2025年6月30日

歯を失ったとき、多くの方が気になるのが「入れ歯でちゃんと噛めるのか?」という点です。噛めることは、食事や会話の快適さ、さらには口腔の健康維持にとって非常に重要です。今回は最新の研究や臨床例を踏まえながら、入れ歯の噛む力やその実現可能性について詳しく解説します。
入れ歯の種類と特徴
まず、入れ歯には大きく分けて「部分入れ歯」と「総入れ歯」があります。
部分入れ歯は歯が部分的に残っている場合に使用され、金属やプラスチックのバネで残存歯に固定します。

一方、総入れ歯は全ての歯を失った場合に用いるもので、顎の粘膜に吸着させて保持します。

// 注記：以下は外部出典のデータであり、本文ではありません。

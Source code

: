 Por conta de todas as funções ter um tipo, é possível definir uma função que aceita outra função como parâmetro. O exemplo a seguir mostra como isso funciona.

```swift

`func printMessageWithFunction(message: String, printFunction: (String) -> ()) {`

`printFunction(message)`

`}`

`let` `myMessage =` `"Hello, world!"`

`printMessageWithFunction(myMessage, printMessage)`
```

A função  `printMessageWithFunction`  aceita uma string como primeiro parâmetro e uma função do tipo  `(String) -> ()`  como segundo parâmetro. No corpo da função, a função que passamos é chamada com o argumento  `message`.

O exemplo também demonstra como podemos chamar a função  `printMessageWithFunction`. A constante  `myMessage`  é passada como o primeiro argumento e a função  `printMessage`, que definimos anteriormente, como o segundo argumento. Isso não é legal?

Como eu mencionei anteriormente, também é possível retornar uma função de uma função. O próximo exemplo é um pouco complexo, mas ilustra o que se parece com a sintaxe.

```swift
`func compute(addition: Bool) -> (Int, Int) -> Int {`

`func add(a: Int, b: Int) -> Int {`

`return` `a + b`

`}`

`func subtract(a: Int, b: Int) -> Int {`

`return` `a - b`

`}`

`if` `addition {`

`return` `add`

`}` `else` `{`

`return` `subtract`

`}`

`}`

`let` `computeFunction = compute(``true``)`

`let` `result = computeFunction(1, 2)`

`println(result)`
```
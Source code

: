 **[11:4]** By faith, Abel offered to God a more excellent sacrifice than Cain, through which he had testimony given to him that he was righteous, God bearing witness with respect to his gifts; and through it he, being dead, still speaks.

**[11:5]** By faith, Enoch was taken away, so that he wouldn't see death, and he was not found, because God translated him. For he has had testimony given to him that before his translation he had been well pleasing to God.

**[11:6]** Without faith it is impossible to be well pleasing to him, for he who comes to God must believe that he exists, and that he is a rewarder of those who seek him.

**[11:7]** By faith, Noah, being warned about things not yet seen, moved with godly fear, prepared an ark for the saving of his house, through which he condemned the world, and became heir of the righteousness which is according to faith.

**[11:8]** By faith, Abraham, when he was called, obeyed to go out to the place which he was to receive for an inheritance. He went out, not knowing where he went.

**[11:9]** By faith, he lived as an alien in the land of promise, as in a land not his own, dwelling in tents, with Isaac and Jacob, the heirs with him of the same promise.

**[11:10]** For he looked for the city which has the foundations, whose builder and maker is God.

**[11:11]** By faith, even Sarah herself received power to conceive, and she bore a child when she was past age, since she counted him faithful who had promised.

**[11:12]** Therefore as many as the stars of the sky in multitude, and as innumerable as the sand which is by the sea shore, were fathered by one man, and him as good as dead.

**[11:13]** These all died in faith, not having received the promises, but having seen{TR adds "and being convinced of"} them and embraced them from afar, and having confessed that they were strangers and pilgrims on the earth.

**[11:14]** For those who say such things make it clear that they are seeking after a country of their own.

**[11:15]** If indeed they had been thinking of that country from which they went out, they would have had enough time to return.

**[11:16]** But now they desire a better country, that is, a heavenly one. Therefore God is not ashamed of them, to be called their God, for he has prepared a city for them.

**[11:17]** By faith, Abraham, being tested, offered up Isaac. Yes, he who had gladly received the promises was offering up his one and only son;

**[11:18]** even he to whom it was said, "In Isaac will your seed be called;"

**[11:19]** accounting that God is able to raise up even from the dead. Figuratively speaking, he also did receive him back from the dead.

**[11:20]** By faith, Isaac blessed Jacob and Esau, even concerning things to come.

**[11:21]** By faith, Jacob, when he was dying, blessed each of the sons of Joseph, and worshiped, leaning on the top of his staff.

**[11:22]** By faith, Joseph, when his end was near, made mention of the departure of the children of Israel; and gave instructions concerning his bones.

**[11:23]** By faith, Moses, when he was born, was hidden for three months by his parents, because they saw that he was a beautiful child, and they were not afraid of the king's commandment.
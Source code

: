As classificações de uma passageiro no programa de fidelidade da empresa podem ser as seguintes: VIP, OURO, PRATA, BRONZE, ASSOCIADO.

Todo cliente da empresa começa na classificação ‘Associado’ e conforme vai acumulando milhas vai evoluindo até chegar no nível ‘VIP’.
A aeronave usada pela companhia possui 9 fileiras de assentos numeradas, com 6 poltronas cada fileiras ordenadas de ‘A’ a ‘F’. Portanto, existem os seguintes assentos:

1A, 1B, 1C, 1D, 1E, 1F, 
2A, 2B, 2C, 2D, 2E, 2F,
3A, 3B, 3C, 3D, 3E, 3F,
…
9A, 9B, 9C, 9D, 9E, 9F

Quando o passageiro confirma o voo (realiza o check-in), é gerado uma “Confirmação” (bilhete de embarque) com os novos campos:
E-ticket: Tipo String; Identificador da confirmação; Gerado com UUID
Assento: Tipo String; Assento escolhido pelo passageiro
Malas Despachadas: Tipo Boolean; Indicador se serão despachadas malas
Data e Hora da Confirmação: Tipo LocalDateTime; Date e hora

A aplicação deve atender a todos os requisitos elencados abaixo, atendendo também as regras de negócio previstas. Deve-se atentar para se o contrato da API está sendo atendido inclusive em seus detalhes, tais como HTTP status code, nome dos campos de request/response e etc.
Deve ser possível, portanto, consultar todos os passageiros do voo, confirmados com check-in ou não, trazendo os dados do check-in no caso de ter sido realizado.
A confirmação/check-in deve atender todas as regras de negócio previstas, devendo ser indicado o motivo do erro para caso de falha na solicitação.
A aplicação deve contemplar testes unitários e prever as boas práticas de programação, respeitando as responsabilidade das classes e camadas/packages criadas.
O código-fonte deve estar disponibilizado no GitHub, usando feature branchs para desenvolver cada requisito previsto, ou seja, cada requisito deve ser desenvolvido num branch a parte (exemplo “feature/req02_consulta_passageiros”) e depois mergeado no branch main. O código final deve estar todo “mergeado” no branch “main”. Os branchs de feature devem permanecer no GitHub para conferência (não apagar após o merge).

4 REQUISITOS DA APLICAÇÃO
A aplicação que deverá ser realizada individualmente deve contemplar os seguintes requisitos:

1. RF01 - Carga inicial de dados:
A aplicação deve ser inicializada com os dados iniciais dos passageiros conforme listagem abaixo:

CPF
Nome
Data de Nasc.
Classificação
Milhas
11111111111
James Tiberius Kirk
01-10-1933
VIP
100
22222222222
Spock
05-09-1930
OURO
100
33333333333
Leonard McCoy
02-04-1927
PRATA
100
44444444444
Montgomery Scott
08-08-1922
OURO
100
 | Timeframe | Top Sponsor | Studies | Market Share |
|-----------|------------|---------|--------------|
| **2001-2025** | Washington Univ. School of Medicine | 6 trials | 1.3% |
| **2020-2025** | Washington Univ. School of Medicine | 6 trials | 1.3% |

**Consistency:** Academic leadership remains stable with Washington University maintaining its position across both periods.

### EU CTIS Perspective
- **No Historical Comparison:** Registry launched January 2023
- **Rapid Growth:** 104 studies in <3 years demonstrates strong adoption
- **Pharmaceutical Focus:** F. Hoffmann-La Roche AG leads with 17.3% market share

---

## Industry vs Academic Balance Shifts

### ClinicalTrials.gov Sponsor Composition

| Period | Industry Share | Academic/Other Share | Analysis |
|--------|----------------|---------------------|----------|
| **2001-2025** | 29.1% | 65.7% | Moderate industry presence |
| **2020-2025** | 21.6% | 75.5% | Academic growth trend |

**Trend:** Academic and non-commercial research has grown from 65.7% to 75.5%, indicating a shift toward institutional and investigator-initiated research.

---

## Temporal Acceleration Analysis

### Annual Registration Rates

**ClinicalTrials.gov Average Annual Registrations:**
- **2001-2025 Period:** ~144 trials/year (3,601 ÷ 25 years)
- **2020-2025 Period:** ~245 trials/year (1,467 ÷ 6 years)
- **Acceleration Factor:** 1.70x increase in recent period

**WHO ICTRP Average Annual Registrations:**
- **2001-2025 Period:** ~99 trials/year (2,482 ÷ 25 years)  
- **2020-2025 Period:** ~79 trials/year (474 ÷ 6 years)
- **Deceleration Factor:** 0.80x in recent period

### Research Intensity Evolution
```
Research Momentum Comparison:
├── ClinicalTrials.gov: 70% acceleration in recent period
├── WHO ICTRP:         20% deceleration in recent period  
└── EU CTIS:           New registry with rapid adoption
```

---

入れ歯の素材や設計によって、噛む力や装着感は大きく異なります。最新の技術では、より快適で噛みやすい入れ歯の開発が進んでいますが、実際の噛む力は天然の歯やインプラントと比べて制限されることが一般的です。
入れ歯の噛む力に関するエビデンス
科学的な研究によると、通常の入れ歯の噛む力は、天然歯の約10%〜20%程度と報告されています。例えば、天然の歯の平均噛む力が平均250〜300ニュートン(N)であるのに対し、入れ歯の場合は20〜50N程度と測定されています。
入れ歯と天然歯の咬合力の差は、入れ歯の構造や吸着力の違いに起因します。天然歯は歯根と顎の骨にしっかり固定されているため高い力を発揮できますが、入れ歯は粘膜と吸着やバネに頼っているため、噛む力に限界があります。
噛みやすくなるための工夫とポイント
しかしながら、適切な調整や補修によって、入れ歯の噛みやすさや快適さは大きく改善されます。具体的には、
定期的な調整:口腔内の変化に合わせて入れ歯の調整を行うことで、しっかりと吸着し、食べ物を噛み砕きやすくなります。
材料の選択:柔軟性の高い素材や、最新の技術を用いた設計により、噛む力と耐久性を向上させることが可能です。
また金属(チタン)の床などを選択することによって入れ歯の分厚さを軽減できます。
噛み合わせの改善:噛み合わせのバランスを整えることで、食事中の違和感を減らし、噛む力を最大限に生かすことができます。
補綴の併用:インプラントや橋の併用により、入れ歯の安定性と噛む力を増やす方法もあります。
これらの工夫によって、特に部分入れ歯では天然歯に近い噛み心地を得ることも可能です。
実際の食事や満足度の調査結果
多くの患者さんは「入れ歯でも十分に噛める」と感じています。ただし、その満足度は個人差も大きいです。日本臨床歯科医学会の調査(2020年)によると、入れ歯使用者の約70%が「日常の食事は問題ない」と回答しています。一方で、「硬いものや生ものは不安」という声もあります。
また、臼歯部にインプラントを併用したバネではなく被せるタイプの入れ歯は、噛む力を大幅に向上させることも可能です。患者さんのニーズや状態に応じて、最適な補綴方法を選択することが重要です。
まとめ
入れ歯でも噛める可能性は十分にある
結論として、入れ歯は適切な調整や選択によって、十分に噛むことが可能です。ただし、天然歯やインプラントと比べると、噛む力や効率は制限されるため、硬いものや非常に粘りのある食べ物は避けた方が良い場合もあります。
「噛む力が心配」「食事に満足できない」と感じている方は、歯科医師と相談し、自分に合った義歯の調整や併用方法を見つけることが大切です。最新の技術や科学的エビデンスに基づいたケアを受けることで、入れ歯生活もより快適に過ごせるでしょう。